The Center for Global Politics is an academic institute that offers several international programs and certificates at the Department of Political and Social Sciences of Freie Universität Berlin. It was founded in 2007 and is directed by Prof. Dr. Klaus Segbers. The Center for Global Politics offers the blended learning Master of Arts programs International Relations Online and East European Studies Online, the German-Chinese Graduate School of Global Politics, the one-year supplementary diploma course German Studies Russia, various Seasonal Schools and professional training certificates.

== Academic programs ==
- International Relations Online (M.A.)
International Relations (IR) Online at Freie Universität Berlin is a master’s degree for professionals wanting to pursue their studies whilst staying on the job. The program endorses a blended learning method, combining online study (90%) with in-house intensive seminar weeks in Berlin (10%). IR Online is taught exclusively in English by international academics and professionals from politics, NGOs, and businesses. The program can be studied in a full-time option (2 years) and a part-time option (4 years). It qualifies students for higher positions in governmental agencies, multinational corporations, NGOs, and international organizations.

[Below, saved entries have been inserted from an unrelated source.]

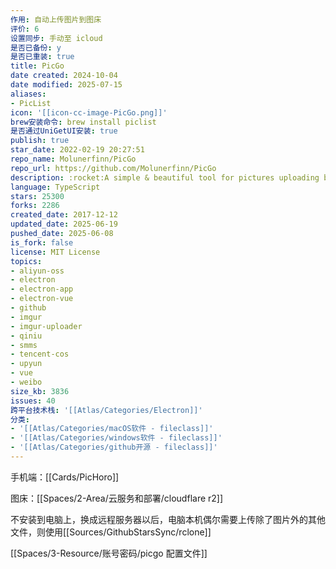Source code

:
 ```yaml
---
作用: 自动上传图片到图床
评价: 6
设置同步: 手动至 icloud
是否已备份: y
是否已重装: true
title: PicGo
date created: 2024-10-04
date modified: 2025-07-15
aliases:
- PicList
icon: '[[icon-cc-image-PicGo.png]]'
brew安装命令: brew install piclist
是否通过UniGetUI安装: true
publish: true
star_date: 2022-02-19 20:27:51
repo_name: Molunerfinn/PicGo
repo_url: https://github.com/Molunerfinn/PicGo
description: :rocket:A simple & beautiful tool for pictures uploading built by vue-cli-electron-builder
language: TypeScript
stars: 25300
forks: 2286
created_date: 2017-12-12
updated_date: 2025-06-19
pushed_date: 2025-06-08
is_fork: false
license: MIT License
topics:
- aliyun-oss
- electron
- electron-app
- electron-vue
- github
- imgur
- imgur-uploader
- qiniu
- smms
- tencent-cos
- upyun
- vue
- weibo
size_kb: 3836
issues: 40
跨平台技术栈: '[[Atlas/Categories/Electron]]'
分类:
- '[[Atlas/Categories/macOS软件 - fileclass]]'
- '[[Atlas/Categories/windows软件 - fileclass]]'
- '[[Atlas/Categories/github开源 - fileclass]]'
---
```


手机端：[[Cards/PicHoro]]

图床：[[Spaces/2-Area/云服务和部署/cloudflare r2]]

不安装到电脑上，换成远程服务器以后，电脑本机偶尔需要上传除了图片外的其他文件，则使用[[Sources/GithubStarsSync/rclone]]

[[Spaces/3-Resource/账号密码/picgo 配置文件]]
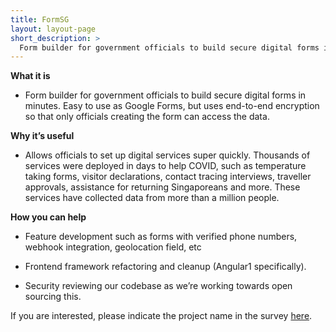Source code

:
 ```yaml
---
title: FormSG
layout: layout-page
short_description: >
  Form builder for government officials to build secure digital forms in minutes.
---
```


**What it is**

- Form builder for government officials to build secure digital forms in minutes. Easy to use as Google Forms, but uses end-to-end encryption so that only officials creating the form can access the data.

**Why it’s useful**

- Allows officials to set up digital services super quickly. Thousands of services were deployed in days to help COVID, such as temperature taking forms, visitor declarations, contact tracing interviews, traveller approvals, assistance for returning Singaporeans and more. These services have collected data from more than a million people.

**How you can help**

- Feature development such as forms with verified phone numbers, webhook integration, geolocation field, etc

- Frontend framework refactoring and cleanup (Angular1 specifically).

- Security reviewing our codebase as we’re working towards open sourcing this.

If you are interested, please indicate the project name in the survey [here](https://go.gov.sg/govtech-volunteers).
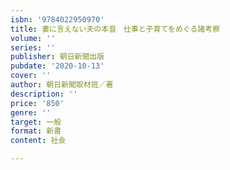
 ```yaml
---
isbn: '9784022950970'
title: 妻に言えない夫の本音　仕事と子育てをめぐる諸考察
volume: ''
series: ''
publisher: 朝日新聞出版
pubdate: '2020-10-13'
cover: ''
author: 朝日新聞取材班／著
description: ''
price: '850'
genre: ''
target: 一般
format: 新書
content: 社会

---
```

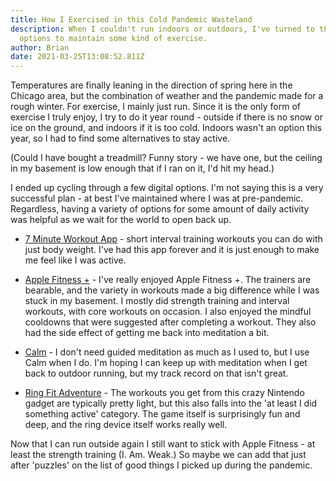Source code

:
 ```yaml
---
title: How I Exercised in this Cold Pandemic Wasteland
description: When I couldn't run indoors or outdoors, I've turned to these home
  options to maintain some kind of exercise.
author: Brian
date: 2021-03-25T13:08:52.811Z
---
```


Temperatures are finally leaning in the direction of spring here in the Chicago area, but the combination of weather and the pandemic made for a rough winter. For exercise, I mainly just run. Since it is the only form of exercise I truly enjoy, I try to do it year round - outside if there is no snow or ice on the ground, and indoors if it is too cold. Indoors wasn't an option this year, so I had to find some alternatives to stay active.

(Could I have bought a treadmill? Funny story - we have one, but the ceiling in my basement is low enough that if I ran on it, I'd hit my head.)

I ended up cycling through a few digital options. I'm not saying this is a very successful plan - at best I've maintained where I was at pre-pandemic. Regardless, having a variety of options for some amount of daily activity was helpful as we wait for the world to open back up.

- [7 Minute Workout App](https://apps.apple.com/us/app/7-minute-workout/id650762525) - short interval training workouts you can do with just body weight. I've had this app forever and it is just enough to make me feel like I was active.

- [Apple Fitness +](https://www.apple.com/apple-fitness-plus/) - I've really enjoyed Apple Fitness +. The trainers are bearable, and the variety in workouts made a big difference while I was stuck in my basement. I mostly did strength training and interval workouts, with core workouts on occasion. I also enjoyed the mindful cooldowns that were suggested after completing a workout. They also had the side effect of getting me back into meditation a bit.

- [Calm](https://www.calm.com/) - I don't need guided meditation as much as I used to, but I use Calm when I do. I'm hoping I can keep up with meditation when I get back to outdoor running, but my track record on that isn't great.

- [Ring Fit Adventure](https://ringfitadventure.nintendo.com/) - The workouts you get from this crazy Nintendo gadget are typically pretty light, but this also falls into the 'at least I did something active' category. The game itself is surprisingly fun and deep, and the ring device itself works really well.

Now that I can run outside again I still want to stick with Apple Fitness - at least the strength training (I. Am. Weak.) So maybe we can add that just after 'puzzles' on the list of good things I picked up during the pandemic.
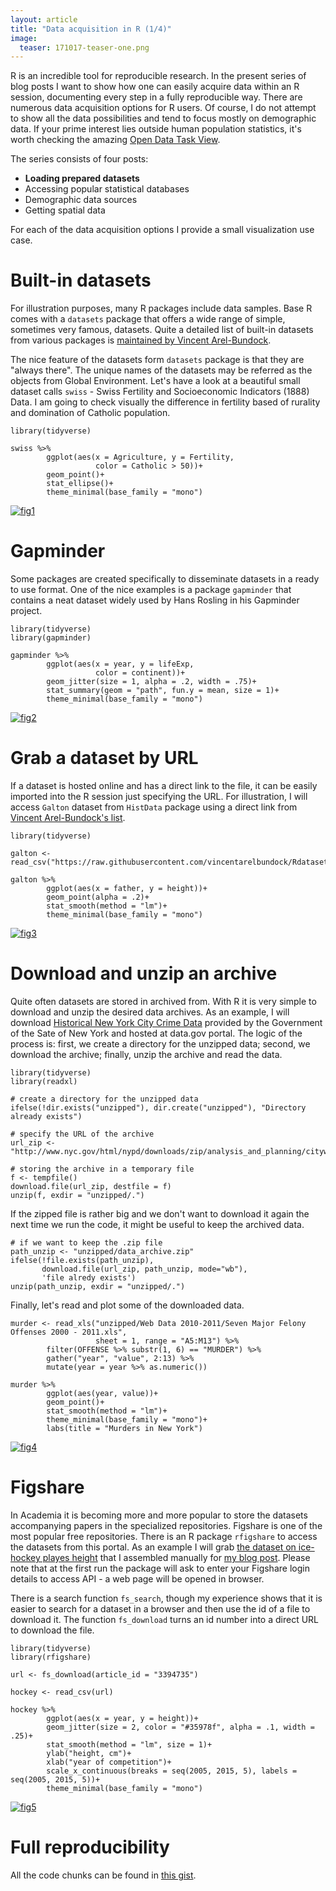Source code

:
```yaml
---
layout: article
title: "Data acquisition in R (1/4)"
image:
  teaser: 171017-teaser-one.png
---
```


R is an incredible tool for reproducible research. In the present series of blog posts I want to show how one can easily acquire data within an R session, documenting every step in a fully reproducible way. There are numerous data acquisition options for R users. Of course, I do not attempt to show all the data possibilities and tend to focus mostly on demographic data. If your prime interest lies outside human population statistics, it's worth checking the amazing [Open Data Task View][odata]. 

The series consists of four posts:
 - **Loading prepared datasets**
 - Accessing popular statistical databases
 - Demographic data sources
 - Getting spatial data
 
For each of the data acquisition options I provide a small visualization use case.

# Built-in datasets

For illustration purposes, many R packages include data samples. Base R comes with a `datasets` package that offers a wide range of simple, sometimes very famous, datasets. Quite a detailed list of built-in datasets from various packages is [maintained by Vincent Arel-Bundock][list]. 

The nice feature of the datasets form `datasets` package is that they are "always there". The unique names of the datasets may be referred as the objects from Global Environment. Let's have a look at a beautiful small dataset calls `swiss` - Swiss Fertility and Socioeconomic Indicators (1888) Data. I am going to check visually the difference in fertility based of rurality and domination of Catholic population. 

```
library(tidyverse)

swiss %>% 
        ggplot(aes(x = Agriculture, y = Fertility, 
                   color = Catholic > 50))+
        geom_point()+
        stat_ellipse()+
        theme_minimal(base_family = "mono")
```

[![fig1][f1]][f1]  

# Gapminder

Some packages are created specifically to disseminate datasets in a ready to use format. One of the nice examples is a package `gapminder` that contains a neat dataset widely used by Hans Rosling in his Gapminder project.

```
library(tidyverse)
library(gapminder)

gapminder %>% 
        ggplot(aes(x = year, y = lifeExp, 
                   color = continent))+
        geom_jitter(size = 1, alpha = .2, width = .75)+
        stat_summary(geom = "path", fun.y = mean, size = 1)+
        theme_minimal(base_family = "mono")
```

[![fig2][f2]][f2]  


# Grab a dataset by URL

If a dataset is hosted online and has a direct link to the file, it can be easily imported into the R session just specifying the URL. For illustration, I will access `Galton` dataset from `HistData` package using a direct link from [Vincent Arel-Bundock's list][list]. 

```
library(tidyverse)

galton <- read_csv("https://raw.githubusercontent.com/vincentarelbundock/Rdatasets/master/csv/HistData/Galton.csv")

galton %>% 
        ggplot(aes(x = father, y = height))+
        geom_point(alpha = .2)+
        stat_smooth(method = "lm")+
        theme_minimal(base_family = "mono")
```

[![fig3][f3]][f3]  


# Download and unzip an archive

Quite often datasets are stored in archived from. With R it is very simple to download and unzip the desired data archives. As an example, I will download [Historical New York City Crime Data][ny] provided by the Government of the Sate of New York and hosted at data.gov portal. The logic of the process is: first, we create a directory for the unzipped data; second, we download the archive; finally, unzip the archive and read the data.

```
library(tidyverse)
library(readxl)

# create a directory for the unzipped data
ifelse(!dir.exists("unzipped"), dir.create("unzipped"), "Directory already exists")

# specify the URL of the archive
url_zip <- "http://www.nyc.gov/html/nypd/downloads/zip/analysis_and_planning/citywide_historical_crime_data_archive.zip"

# storing the archive in a temporary file
f <- tempfile()
download.file(url_zip, destfile = f)
unzip(f, exdir = "unzipped/.")
```

If the zipped file is rather big and we don't want to download it again the next time we run the code, it might be useful to keep the archived data.

```
# if we want to keep the .zip file
path_unzip <- "unzipped/data_archive.zip"
ifelse(!file.exists(path_unzip), 
       download.file(url_zip, path_unzip, mode="wb"), 
       'file alredy exists')
unzip(path_unzip, exdir = "unzipped/.")

```

Finally, let's read and plot some of the downloaded data.

```
murder <- read_xls("unzipped/Web Data 2010-2011/Seven Major Felony Offenses 2000 - 2011.xls",
                   sheet = 1, range = "A5:M13") %>% 
        filter(OFFENSE %>% substr(1, 6) == "MURDER") %>% 
        gather("year", "value", 2:13) %>% 
        mutate(year = year %>% as.numeric())

murder %>% 
        ggplot(aes(year, value))+
        geom_point()+
        stat_smooth(method = "lm")+
        theme_minimal(base_family = "mono")+
        labs(title = "Murders in New York")
```

[![fig4][f4]][f4]  


# Figshare

In Academia it is becoming more and more popular to store the datasets accompanying papers in the specialized repositories. Figshare is one of the most popular free repositories. There is an R package `rfigshare` to access the datasets from this portal. As an example I will grab [the dataset on ice-hockey playes height][figshare] that I assembled manually for [my blog post][ice]. Please note that at the first run the package will ask to enter your Figshare login details to access API - a web page will be opened in browser. 

There is a search function `fs_search`, though my experience shows that it is easier to search for a dataset in a browser and then use the id of a file to download it. The function `fs_download` turns an id number into a direct URL to download the file.

```
library(tidyverse)
library(rfigshare)

url <- fs_download(article_id = "3394735")

hockey <- read_csv(url)

hockey %>% 
        ggplot(aes(x = year, y = height))+
        geom_jitter(size = 2, color = "#35978f", alpha = .1, width = .25)+
        stat_smooth(method = "lm", size = 1)+
        ylab("height, cm")+
        xlab("year of competition")+
        scale_x_continuous(breaks = seq(2005, 2015, 5), labels = seq(2005, 2015, 5))+
        theme_minimal(base_family = "mono")
```

[![fig5][f5]][f5]  


# Full reproducibility
All the code chunks can be found in [this gist][gist].



[f1]: https://ikashnitsky.github.io/images/171017/swiss.png
[f2]: https://ikashnitsky.github.io/images/171017/gapminder.png
[f3]: https://ikashnitsky.github.io/images/171017/galton.png
[f4]: https://ikashnitsky.github.io/images/171017/new-york.png
[f5]: https://ikashnitsky.github.io/images/171017/ice-hockey.png

[odata]: https://github.com/ropensci/opendata
[list]: https://vincentarelbundock.github.io/Rdatasets/datasets.html
[ny]: https://catalog.data.gov/dataset/historical-new-york-city-crime-data-ad47e
[figshare]: https://dx.doi.org/10.6084/m9.figshare.3394735.v2
[ice]: https://ikashnitsky.github.io/2017/ice-hockey-players-height/
[gist]: https://gist.github.com/ikashnitsky/e1d93a51fe5e2b5ba770096060bacd8a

- East European Studies Online (M.A.)
East European Studies (EES) Online is the only online Master’s program in the field of Eastern Europe. It has won the E-learning-award of the Free University of Berlin and has been ranked under the Top 10 international Masters programs in Germany by the German Academic Exchange Service and the Stifterverband für die Deutsche Wissenschaft. East European Studies online combines online study (90%) with in-house intensive seminar weeks in Berlin (10%). The program is taught exclusively in English. It can be studied in a full-time option (2 years) and a part-time option (4 years).

- Graduate School of Global Politics (PhD)
The Graduate School of Global Politics (GSGP) is the first joint doctoral program between China and Germany in the Social Sciences. It invites students to pursue their PhD in a three-year program. GSGP is offered by Freie Universität Berlin (FUB) in cooperation with four Chinese partners: Fudan University, Jinan University, Renmin University and the Shanghai Academy of Social Sciences (SASS). PhD candidates of the Graduate School of Global Politics work on dissertation topics in International Relations (IR) with an emphasis on European-Chinese relations.

- Seasonal Schools
The Global Politics Seasonal Schools are certificate programs lasting up to two weeks for students with a background in the political and social sciences. In cooperation with universities in the respective countries, Seasonal Schools in 2013are conducted in Shanghai (China), Amman (Jordan), Rhodes (Greece), Phnom Penh (Cambodia), and Teheran (Iran). The schools' curricula integrate different teaching methods – from theory-based seminars to interactive working groups, simulation games and online discussions.

- German Studies Russia
German Studies Russia is a one-year supplementary program taught in German at MGIMO (U). The program aims to provide expertise on Russia and Germany.

== Advisory board ==
Members of the Center for Global Politics advisory board are:
- Prof. Dr. Gesine Schwan, former candidate for President of the Federal Republic of Germany
- Justas Vincas Paleckis, Member of the European Parliament, Vice Chairman of the Subcommittee on Security and Defence
- Reinhard Bütikofer, Member of the European Parliament and Vice Chairman of the Alliance‘90/The Greens in the European Parliament
- Dr. Hans-Friedrich von Ploetz, Ambassador Emeritus
- Prof. Dr. Alexei Bogaturov, First Vice Rector of the Moscow State Institute of International relations
- Michael Harms, Executive Director of the German-Russian Chamber of Commerce (AHK), Moscow
- Hans-Ulrich Klose, Member of the Bundestag, SPD parliamentary group and Vice Chairman of the Committee on Foreign Affairs
- Robert Legvold, Marshall Shulman Professor Emeritus, Boston
- Hildegard Müller, General Executive Manager of the German Energy and Water Association (BDEW)
- Oliver Wieck, The Federation of German Industries (BDI), Head of the Division for International Trade and Development
- Prof. Dr. Chen Zhimin, Dean of the School of International Relations and Public Affairs (SIRPA) at Fudan University, Shanghai
- Ruprecht Polenz, Member of the Bundestag, CDU/CSU parliamentary group, Chairman of the Committee on Foreign Affairs.